WHAT TO WORK ON: Search the records for the string "Euler". Copy each line where it occurs.

Records from a data collection:
-- Opening Marker --
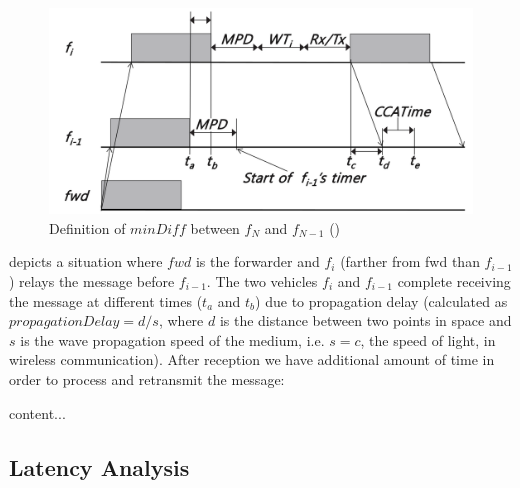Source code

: 		\begin{figure}[H]
			\centering
			\includegraphics[width=\textwidth]{immagini/minDiff}
			\caption{Definition of $minDiff$ between $f_N$ and $f_{N-1}$ (\cite{6906275})}
			\label{fig:minDiff}
		\end{figure}
	
		 depicts a situation where $fwd$ is the forwarder and $f_i$ (farther from fwd than $f_{i-1}$) relays the message before $f_{i-1}$. The two vehicles $f_i$ and $f_{i-1}$ complete receiving the message at different times ($t_a$ and $t_b$) due to propagation delay (calculated as $propagationDelay = d / s$, where $d$ is the distance between two points in space and $s$ is the wave propagation speed of the medium, i.e. $s=c$, the speed of light, in wireless communication). After reception we have additional amount of time in order to process and retransmit the message:
		\begin{itemize}
			content...
		\end{itemize}
		
		
		
		
		\subsection{Latency Analysis}
		\label{ssec:latency-analysis}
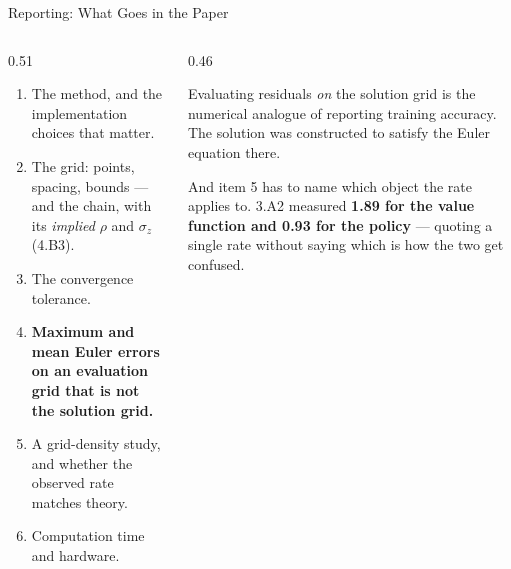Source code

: \begin{frame}{Reporting: What Goes in the Paper}
\begin{columns}[T]
\begin{column}{0.51\textwidth}
\small
\begin{enumerate}\footnotesize
  \item The method, and the implementation choices that matter.
  \item The grid: points, spacing, bounds --- and the chain, with its \emph{implied} $\rho$ and $\sigma_z$ (4.B3).
  \item The convergence tolerance.
  \item \textbf{Maximum and mean Euler errors on an evaluation grid that is not the solution grid.}
  \item A grid-density study, and whether the observed rate matches theory.
  \item Computation time and hardware.
\end{enumerate}
\end{column}
\begin{column}{0.46\textwidth}
\begin{cautionbox}[title=\textbf{Item 4 is the one with teeth}]\small
Evaluating residuals \emph{on} the solution grid is the numerical analogue of reporting training accuracy. The solution was constructed to satisfy the Euler equation there.
\end{cautionbox}
\medskip
\begin{takeawaybox}\footnotesize
And item 5 has to name which object the rate applies to. 3.A2 measured \textbf{1.89 for the value function and 0.93 for the policy} --- quoting a single rate without saying which is how the two get confused.
\end{takeawaybox}
\end{column}
\end{columns}
\vspace{1mm}
\end{frame}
-- Closing Marker --
RESPONSE AREA:
  \item \textbf{Maximum and mean Euler errors on an evaluation grid that is not the solution grid.}
Evaluating residuals \emph{on} the solution grid is the numerical analogue of reporting training accuracy. The solution was constructed to satisfy the Euler equation there.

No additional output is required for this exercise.